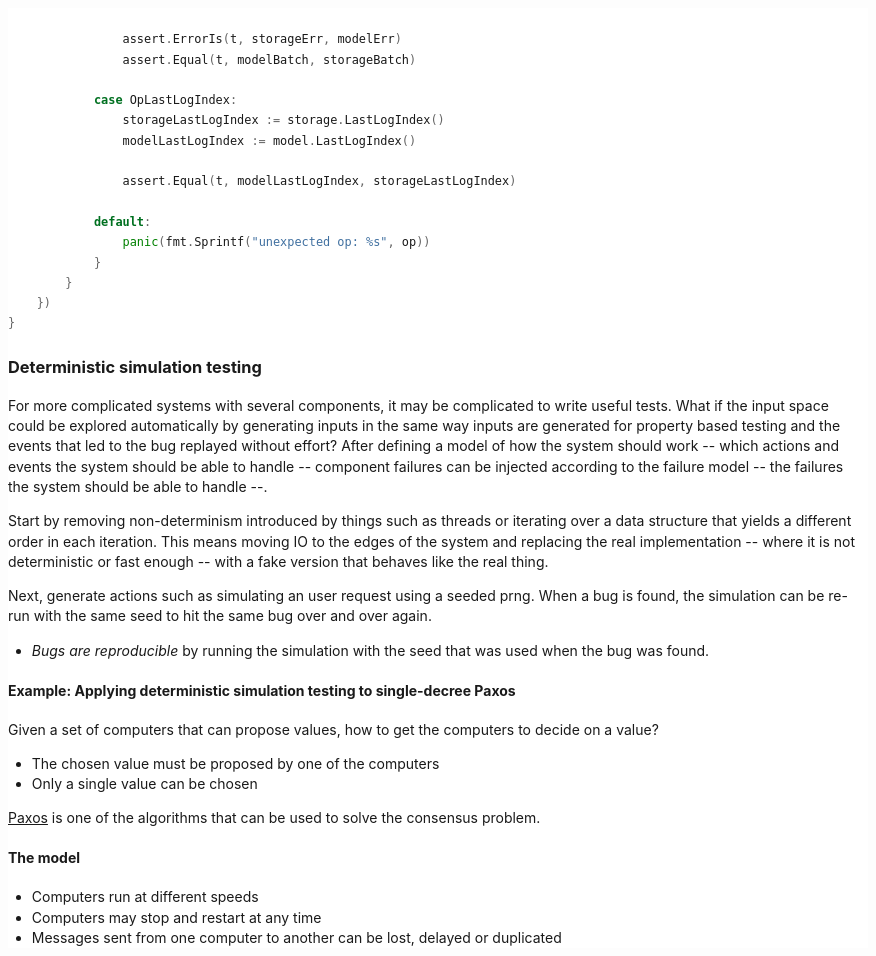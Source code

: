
 ```go

				assert.ErrorIs(t, storageErr, modelErr)
				assert.Equal(t, modelBatch, storageBatch)

			case OpLastLogIndex:
				storageLastLogIndex := storage.LastLogIndex()
				modelLastLogIndex := model.LastLogIndex()

				assert.Equal(t, modelLastLogIndex, storageLastLogIndex)

			default:
				panic(fmt.Sprintf("unexpected op: %s", op))
			}
		}
	})
}
```

### Deterministic simulation testing

For more complicated systems with several components, it may be complicated to write useful tests. What if the input space could be explored automatically by generating inputs in the same way inputs are generated for property based testing and the events that led to the bug replayed without effort? After defining a model of how the system should work -- which actions and events the system should be able to handle -- component failures can be injected according to the failure model -- the failures the system should be able to handle --.

Start by removing non-determinism introduced by things such as threads or iterating over a data structure that yields a different order in each iteration. This means moving IO to the edges of the system and replacing the real implementation -- where it is not deterministic or fast enough -- with a fake version that behaves like the real thing.

Next, generate actions such as simulating an user request using a seeded prng. When a bug is found, the simulation can be re-run with the same seed to hit the same bug over and over again.

- _Bugs are reproducible_ by running the simulation with the seed that was used when the bug was found.

#### Example: Applying deterministic simulation testing to single-decree Paxos

Given a set of computers that can propose values, how to get the computers to decide on a value?

- The chosen value must be proposed by one of the computers
- Only a single value can be chosen

[Paxos] is one of the algorithms that can be used to solve the consensus problem.

#### The model

- Computers run at different speeds
- Computers may stop and restart at any time
- Messages sent from one computer to another can be lost, delayed or duplicated


[P]: https://p-org.github.io/P/
[Paxos]: https://lamport.azurewebsites.net/pubs/paxos-simple.pdf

• • • • •

> _Instructions to follow_: Set down, exactly as they appear above, all lines from the one that has "- _Bugs are" down to the one that has "Given a set", including those two and no others.

> _Problem solution_:
- _Bugs are reproducible_ by running the simulation with the seed that was used when the bug was found.

#### Example: Applying deterministic simulation testing to single-decree Paxos

Given a set of computers that can propose values, how to get the computers to decide on a value?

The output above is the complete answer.